WORK REQUEST ▸ Gather each line in the entries that includes the string "ocean".

[Records from a data source]

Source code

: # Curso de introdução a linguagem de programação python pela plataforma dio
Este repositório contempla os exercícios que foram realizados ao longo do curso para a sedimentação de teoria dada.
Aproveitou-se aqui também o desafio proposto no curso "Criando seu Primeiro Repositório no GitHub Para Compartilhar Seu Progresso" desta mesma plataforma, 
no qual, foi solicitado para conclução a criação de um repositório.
--
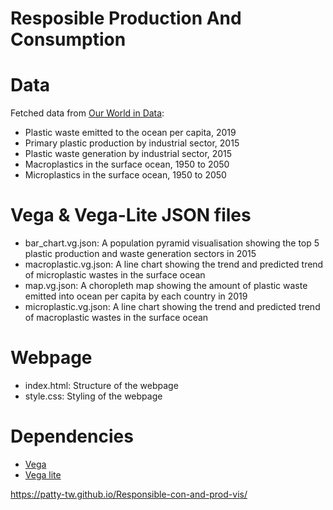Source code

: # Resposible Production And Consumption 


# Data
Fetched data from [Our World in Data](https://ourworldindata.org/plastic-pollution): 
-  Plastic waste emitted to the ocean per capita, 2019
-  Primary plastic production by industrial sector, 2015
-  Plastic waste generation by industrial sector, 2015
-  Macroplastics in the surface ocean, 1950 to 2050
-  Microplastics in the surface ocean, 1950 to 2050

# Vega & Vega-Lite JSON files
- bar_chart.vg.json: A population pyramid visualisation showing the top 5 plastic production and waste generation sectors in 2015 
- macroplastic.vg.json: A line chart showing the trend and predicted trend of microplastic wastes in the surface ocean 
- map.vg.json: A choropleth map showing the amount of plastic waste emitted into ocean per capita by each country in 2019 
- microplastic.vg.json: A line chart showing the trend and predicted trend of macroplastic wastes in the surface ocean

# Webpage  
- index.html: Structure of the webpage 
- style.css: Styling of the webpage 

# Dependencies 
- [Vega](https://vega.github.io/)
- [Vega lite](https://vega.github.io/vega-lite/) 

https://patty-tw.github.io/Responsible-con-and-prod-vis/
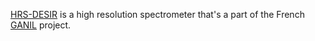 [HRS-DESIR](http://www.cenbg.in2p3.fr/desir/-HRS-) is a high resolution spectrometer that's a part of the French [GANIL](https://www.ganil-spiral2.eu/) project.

ANSWER FOR THE TASK ▸
-  Plastic waste emitted to the ocean per capita, 2019
-  Macroplastics in the surface ocean, 1950 to 2050
-  Microplastics in the surface ocean, 1950 to 2050
- macroplastic.vg.json: A line chart showing the trend and predicted trend of microplastic wastes in the surface ocean 
- map.vg.json: A choropleth map showing the amount of plastic waste emitted into ocean per capita by each country in 2019 
- microplastic.vg.json: A line chart showing the trend and predicted trend of macroplastic wastes in the surface ocean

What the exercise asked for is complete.